• EXERCISE:
Search the records below for the word "Enabled", then return every line where it appears.

• EXERCISE MATERIALS:

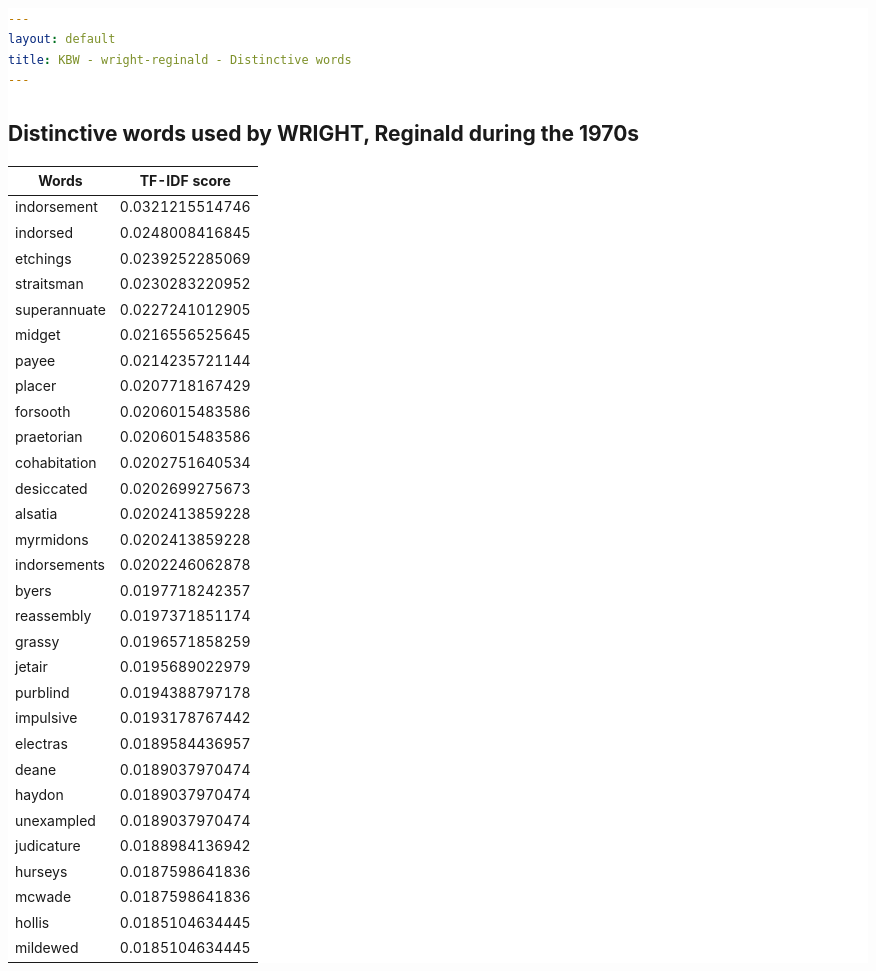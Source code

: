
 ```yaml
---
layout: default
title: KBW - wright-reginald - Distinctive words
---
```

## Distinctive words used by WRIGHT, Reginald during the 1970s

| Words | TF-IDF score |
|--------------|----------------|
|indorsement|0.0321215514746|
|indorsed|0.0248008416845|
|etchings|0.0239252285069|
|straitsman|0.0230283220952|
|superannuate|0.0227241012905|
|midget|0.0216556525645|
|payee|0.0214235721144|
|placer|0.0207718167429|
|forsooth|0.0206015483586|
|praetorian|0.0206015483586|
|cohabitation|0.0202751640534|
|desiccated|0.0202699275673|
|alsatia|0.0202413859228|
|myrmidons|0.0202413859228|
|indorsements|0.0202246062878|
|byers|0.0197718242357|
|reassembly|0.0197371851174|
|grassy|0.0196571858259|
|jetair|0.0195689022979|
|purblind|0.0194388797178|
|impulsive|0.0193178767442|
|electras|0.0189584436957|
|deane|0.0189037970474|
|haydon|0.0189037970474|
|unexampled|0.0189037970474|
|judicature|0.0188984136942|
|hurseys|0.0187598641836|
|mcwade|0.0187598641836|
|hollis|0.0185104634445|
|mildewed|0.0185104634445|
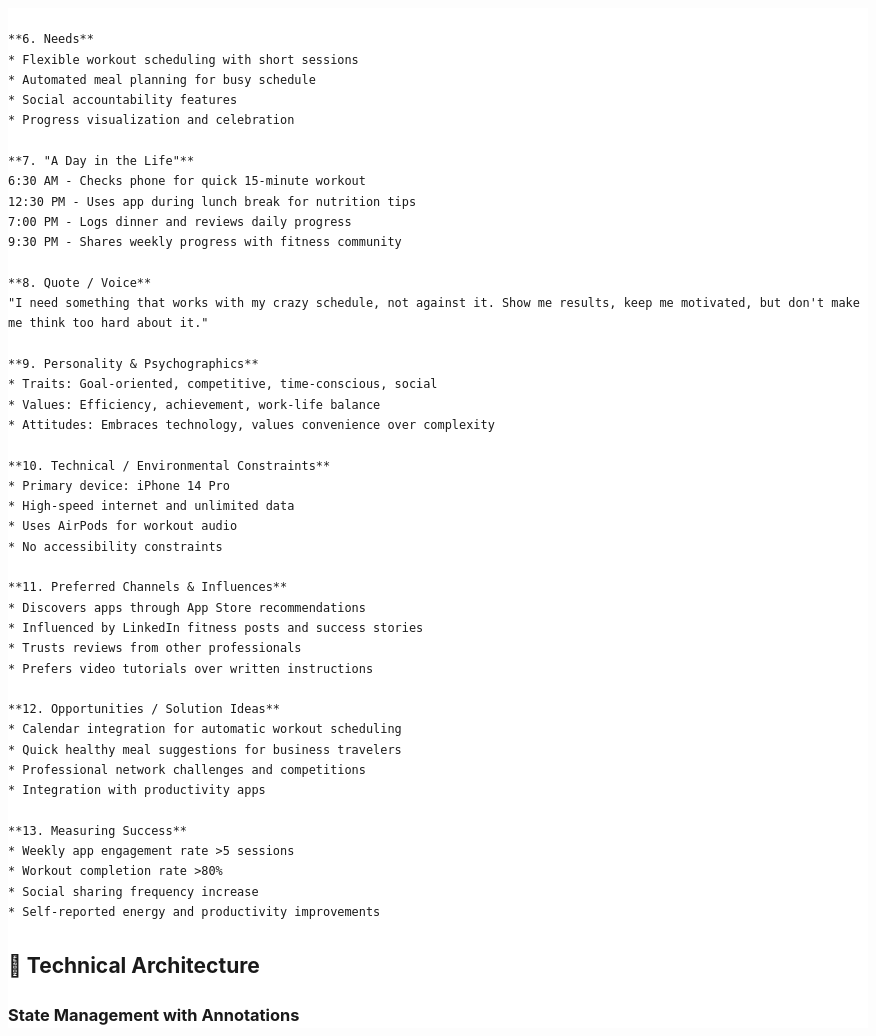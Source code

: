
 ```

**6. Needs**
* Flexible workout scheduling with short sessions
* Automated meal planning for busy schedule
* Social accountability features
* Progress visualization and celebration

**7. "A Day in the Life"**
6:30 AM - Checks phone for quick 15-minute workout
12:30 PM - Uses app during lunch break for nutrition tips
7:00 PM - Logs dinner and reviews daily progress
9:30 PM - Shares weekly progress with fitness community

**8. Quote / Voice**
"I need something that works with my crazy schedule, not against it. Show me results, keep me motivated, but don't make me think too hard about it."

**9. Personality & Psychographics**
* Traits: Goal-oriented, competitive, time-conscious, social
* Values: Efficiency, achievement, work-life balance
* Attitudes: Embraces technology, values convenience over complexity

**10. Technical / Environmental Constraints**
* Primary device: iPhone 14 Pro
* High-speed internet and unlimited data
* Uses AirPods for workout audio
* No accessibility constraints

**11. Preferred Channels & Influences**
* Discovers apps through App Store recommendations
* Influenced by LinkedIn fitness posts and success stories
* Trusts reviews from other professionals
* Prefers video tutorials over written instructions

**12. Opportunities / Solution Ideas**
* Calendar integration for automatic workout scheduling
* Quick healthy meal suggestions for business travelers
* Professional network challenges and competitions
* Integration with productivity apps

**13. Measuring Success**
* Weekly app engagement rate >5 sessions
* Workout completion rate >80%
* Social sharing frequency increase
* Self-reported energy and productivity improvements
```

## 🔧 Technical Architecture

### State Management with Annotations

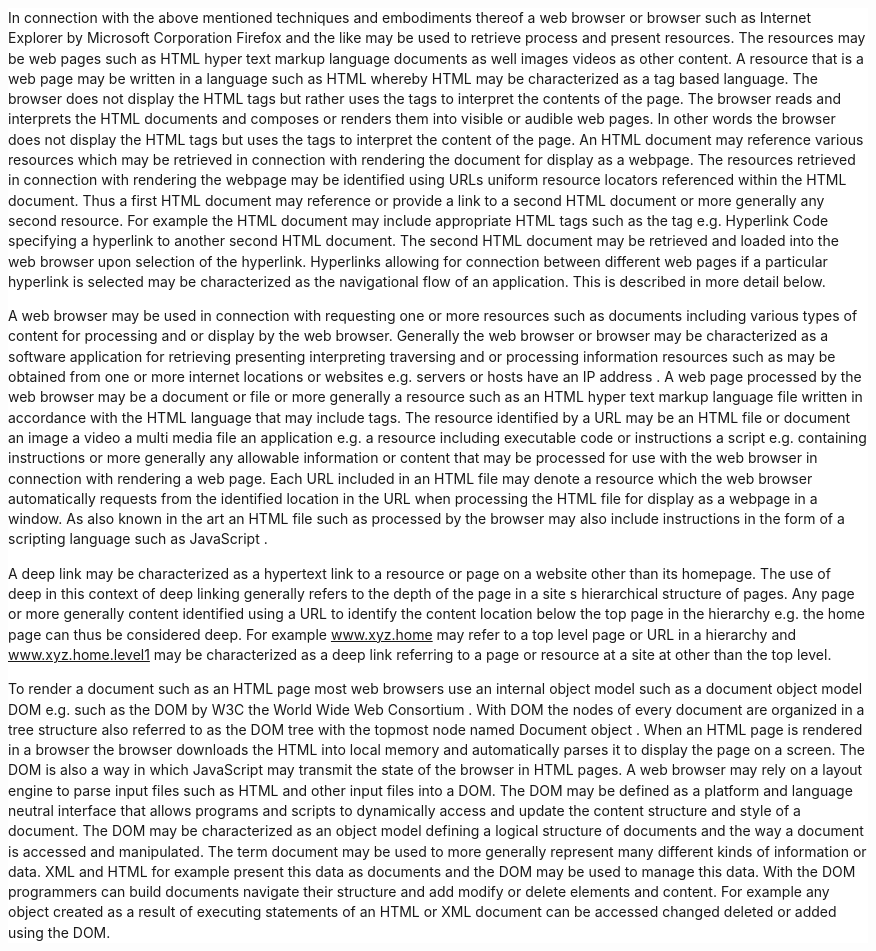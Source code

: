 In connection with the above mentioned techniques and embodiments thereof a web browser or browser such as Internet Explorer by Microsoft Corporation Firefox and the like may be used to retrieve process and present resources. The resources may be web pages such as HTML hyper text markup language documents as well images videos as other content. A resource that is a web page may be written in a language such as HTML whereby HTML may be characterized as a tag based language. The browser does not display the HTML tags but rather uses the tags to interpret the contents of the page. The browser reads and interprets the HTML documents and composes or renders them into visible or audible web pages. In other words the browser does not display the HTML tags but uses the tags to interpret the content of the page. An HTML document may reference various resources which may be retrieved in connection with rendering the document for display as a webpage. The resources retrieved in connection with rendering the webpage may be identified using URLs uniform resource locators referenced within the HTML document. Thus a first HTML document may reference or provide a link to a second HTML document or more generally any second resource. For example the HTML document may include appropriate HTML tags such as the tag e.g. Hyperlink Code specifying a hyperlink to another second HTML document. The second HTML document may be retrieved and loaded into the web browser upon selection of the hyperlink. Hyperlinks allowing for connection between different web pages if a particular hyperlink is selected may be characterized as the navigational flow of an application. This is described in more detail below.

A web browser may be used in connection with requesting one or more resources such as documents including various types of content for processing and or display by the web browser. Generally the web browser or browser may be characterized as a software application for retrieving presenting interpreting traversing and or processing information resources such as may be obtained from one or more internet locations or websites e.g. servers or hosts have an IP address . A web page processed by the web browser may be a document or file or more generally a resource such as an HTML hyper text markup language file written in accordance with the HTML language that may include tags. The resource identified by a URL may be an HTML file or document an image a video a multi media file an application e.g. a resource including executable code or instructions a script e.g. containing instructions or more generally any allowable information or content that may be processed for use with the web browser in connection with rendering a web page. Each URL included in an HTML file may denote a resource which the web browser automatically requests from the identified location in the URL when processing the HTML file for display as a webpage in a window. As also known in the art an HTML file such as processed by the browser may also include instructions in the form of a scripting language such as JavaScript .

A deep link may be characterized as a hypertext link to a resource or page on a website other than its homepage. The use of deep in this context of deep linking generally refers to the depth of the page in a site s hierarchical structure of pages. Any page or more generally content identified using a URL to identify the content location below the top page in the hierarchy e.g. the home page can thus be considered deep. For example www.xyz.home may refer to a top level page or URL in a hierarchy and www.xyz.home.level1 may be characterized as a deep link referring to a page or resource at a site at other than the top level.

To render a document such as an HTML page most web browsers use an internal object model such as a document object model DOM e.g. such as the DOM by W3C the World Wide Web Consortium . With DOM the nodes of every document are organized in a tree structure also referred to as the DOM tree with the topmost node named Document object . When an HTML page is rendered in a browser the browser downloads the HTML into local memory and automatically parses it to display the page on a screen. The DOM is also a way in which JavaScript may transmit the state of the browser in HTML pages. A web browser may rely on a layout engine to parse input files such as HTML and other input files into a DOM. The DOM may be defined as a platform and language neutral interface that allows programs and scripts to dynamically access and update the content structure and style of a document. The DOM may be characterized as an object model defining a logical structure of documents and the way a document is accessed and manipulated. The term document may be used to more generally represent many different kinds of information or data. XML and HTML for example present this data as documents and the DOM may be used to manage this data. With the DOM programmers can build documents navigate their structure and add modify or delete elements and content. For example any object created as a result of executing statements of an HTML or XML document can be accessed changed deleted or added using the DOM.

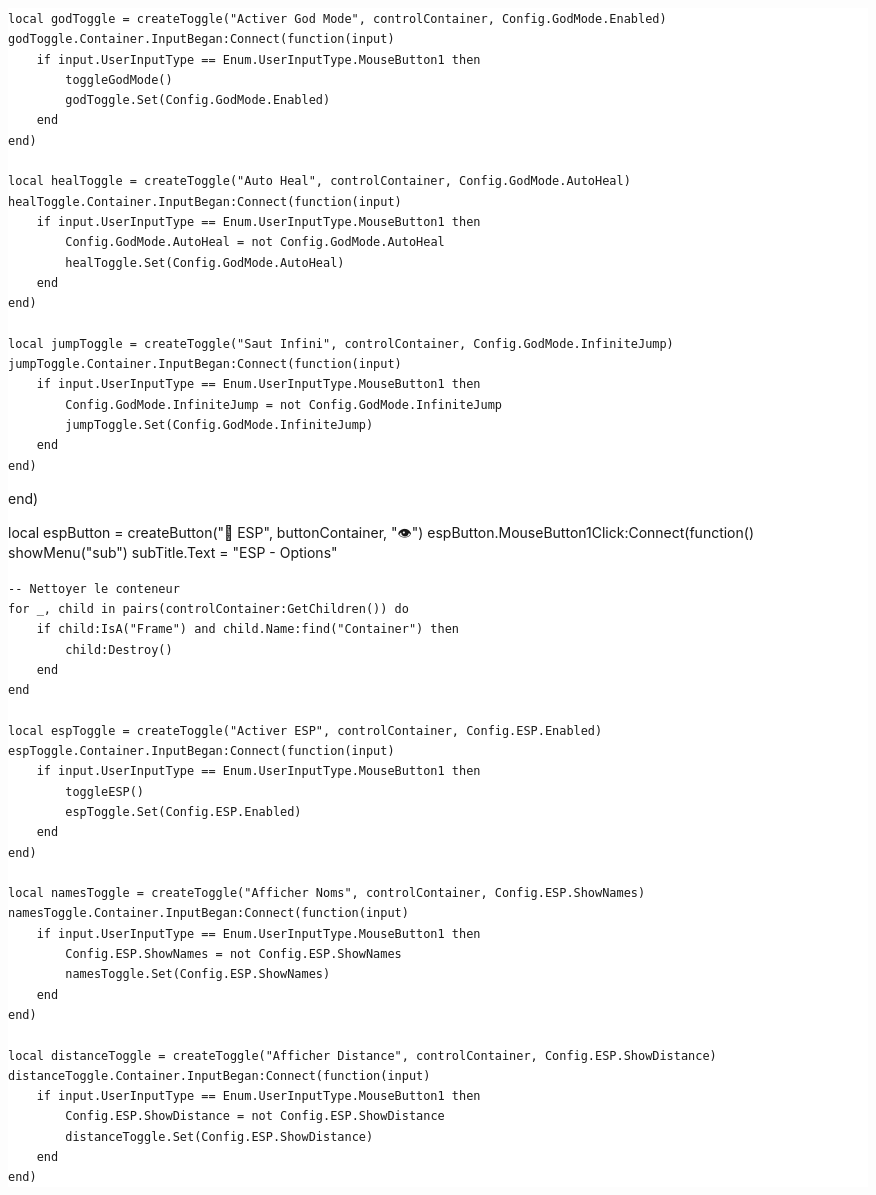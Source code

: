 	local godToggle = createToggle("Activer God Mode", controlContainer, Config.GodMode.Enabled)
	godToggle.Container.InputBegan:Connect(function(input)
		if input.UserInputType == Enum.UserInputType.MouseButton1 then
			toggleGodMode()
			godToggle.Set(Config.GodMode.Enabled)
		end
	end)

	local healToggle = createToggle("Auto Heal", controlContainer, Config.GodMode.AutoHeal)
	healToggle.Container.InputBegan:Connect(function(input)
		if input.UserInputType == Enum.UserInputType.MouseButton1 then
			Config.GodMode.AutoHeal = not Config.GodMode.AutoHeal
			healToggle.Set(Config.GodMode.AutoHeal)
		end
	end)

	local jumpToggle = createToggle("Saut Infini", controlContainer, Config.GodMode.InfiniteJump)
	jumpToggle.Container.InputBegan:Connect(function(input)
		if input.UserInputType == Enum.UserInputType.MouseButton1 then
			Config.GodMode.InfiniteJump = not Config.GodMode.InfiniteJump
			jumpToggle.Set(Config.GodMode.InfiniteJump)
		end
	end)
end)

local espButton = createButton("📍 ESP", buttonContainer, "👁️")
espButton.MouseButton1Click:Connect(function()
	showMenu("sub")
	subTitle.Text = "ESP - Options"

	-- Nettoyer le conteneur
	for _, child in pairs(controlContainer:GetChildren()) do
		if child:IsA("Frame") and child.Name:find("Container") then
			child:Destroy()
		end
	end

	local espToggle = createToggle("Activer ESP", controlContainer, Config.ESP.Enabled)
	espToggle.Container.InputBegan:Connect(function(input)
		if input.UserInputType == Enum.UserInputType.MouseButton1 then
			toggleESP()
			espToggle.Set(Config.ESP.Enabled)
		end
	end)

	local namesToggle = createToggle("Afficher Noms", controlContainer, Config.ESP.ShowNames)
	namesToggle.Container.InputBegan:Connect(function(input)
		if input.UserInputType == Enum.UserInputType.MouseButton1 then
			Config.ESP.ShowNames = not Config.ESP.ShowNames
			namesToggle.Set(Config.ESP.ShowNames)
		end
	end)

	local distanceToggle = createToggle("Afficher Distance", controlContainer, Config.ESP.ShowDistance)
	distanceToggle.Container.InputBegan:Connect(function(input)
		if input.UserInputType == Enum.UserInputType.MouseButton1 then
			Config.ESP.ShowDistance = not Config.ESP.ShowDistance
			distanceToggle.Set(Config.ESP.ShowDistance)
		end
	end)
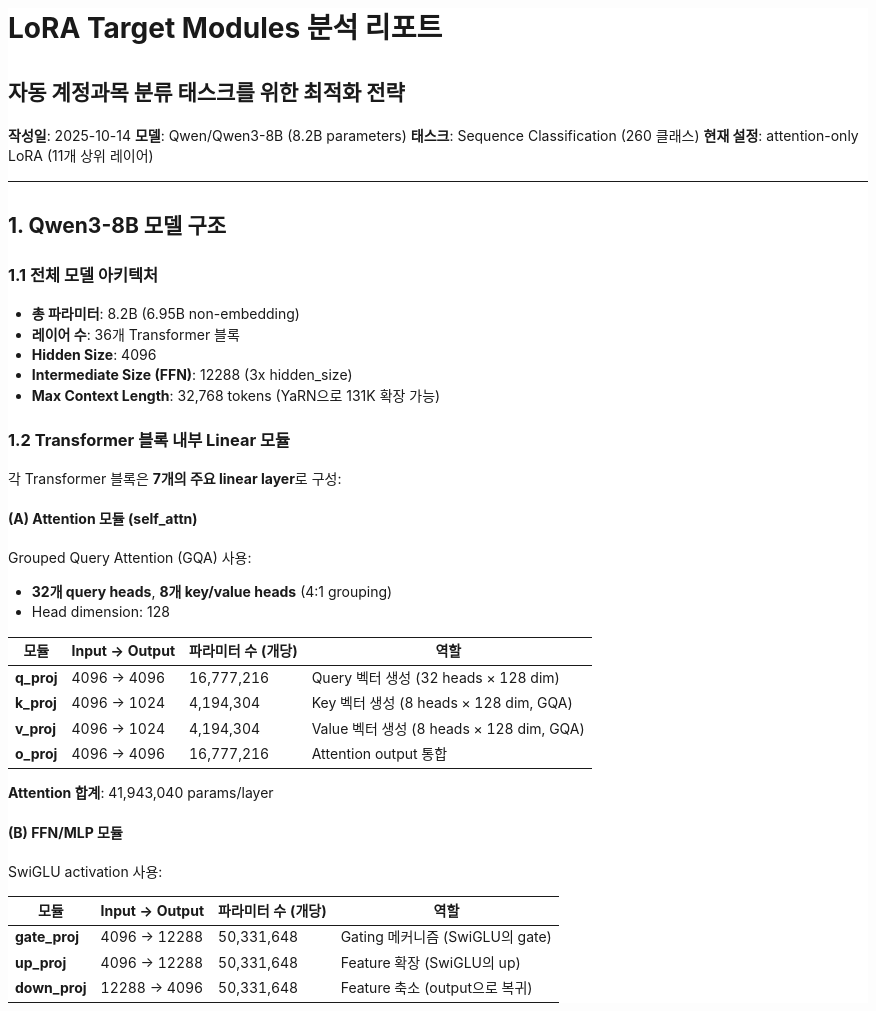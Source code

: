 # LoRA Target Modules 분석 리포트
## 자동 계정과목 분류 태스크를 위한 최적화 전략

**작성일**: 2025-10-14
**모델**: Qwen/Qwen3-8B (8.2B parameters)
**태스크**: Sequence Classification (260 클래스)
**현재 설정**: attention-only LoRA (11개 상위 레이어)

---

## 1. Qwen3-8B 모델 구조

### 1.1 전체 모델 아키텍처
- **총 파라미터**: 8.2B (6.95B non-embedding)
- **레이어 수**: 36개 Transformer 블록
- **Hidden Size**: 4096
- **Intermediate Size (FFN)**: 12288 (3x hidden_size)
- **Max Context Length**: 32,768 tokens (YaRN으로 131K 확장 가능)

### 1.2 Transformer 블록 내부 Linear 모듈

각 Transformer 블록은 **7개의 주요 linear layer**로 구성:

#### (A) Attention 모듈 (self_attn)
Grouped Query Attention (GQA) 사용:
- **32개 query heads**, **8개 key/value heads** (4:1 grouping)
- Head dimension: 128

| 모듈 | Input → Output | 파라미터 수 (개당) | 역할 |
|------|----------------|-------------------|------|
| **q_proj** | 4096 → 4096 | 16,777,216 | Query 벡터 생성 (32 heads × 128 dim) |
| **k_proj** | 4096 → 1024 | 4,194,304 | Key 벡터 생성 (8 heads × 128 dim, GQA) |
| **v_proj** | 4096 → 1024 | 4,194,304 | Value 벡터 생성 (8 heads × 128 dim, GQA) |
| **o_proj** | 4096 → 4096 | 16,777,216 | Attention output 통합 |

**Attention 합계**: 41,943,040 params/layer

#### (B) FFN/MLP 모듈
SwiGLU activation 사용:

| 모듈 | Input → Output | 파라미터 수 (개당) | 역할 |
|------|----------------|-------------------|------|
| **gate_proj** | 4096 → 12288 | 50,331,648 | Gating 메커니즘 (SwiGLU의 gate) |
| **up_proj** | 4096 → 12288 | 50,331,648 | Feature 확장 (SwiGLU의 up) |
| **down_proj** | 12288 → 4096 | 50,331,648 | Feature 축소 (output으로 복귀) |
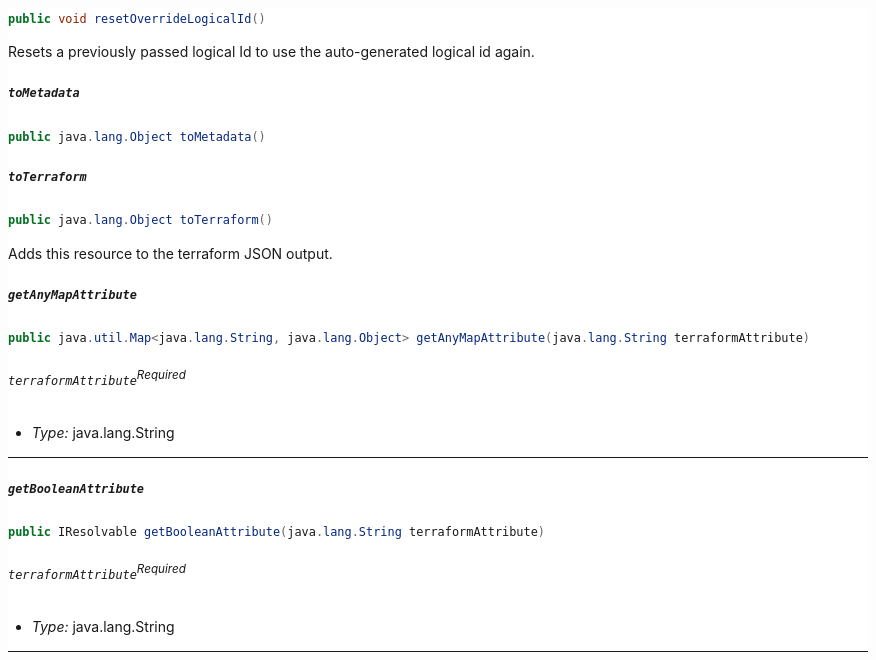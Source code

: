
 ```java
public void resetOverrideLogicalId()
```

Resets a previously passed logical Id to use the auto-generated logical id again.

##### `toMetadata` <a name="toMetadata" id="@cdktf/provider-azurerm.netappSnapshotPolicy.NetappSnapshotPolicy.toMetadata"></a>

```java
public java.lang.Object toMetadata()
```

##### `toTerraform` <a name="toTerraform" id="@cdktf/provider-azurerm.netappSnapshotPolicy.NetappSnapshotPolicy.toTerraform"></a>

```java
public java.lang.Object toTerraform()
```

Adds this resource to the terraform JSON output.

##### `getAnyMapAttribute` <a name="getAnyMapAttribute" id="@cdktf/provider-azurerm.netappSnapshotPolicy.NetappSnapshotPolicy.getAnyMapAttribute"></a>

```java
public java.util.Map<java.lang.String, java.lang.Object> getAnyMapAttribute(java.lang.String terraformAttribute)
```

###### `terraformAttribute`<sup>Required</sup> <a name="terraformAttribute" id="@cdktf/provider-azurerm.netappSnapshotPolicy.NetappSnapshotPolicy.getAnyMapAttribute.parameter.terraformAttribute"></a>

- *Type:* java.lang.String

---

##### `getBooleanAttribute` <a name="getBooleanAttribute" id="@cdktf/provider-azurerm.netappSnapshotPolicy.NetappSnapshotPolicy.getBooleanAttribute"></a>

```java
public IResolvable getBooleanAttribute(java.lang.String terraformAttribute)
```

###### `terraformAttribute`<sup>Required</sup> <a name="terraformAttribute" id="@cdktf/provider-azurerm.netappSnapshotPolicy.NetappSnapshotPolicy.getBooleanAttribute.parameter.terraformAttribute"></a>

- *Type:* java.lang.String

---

• FINISHED TASK:
: 	local godToggle = createToggle("Activer God Mode", controlContainer, Config.GodMode.Enabled)
			godToggle.Set(Config.GodMode.Enabled)
	local espToggle = createToggle("Activer ESP", controlContainer, Config.ESP.Enabled)
			espToggle.Set(Config.ESP.Enabled)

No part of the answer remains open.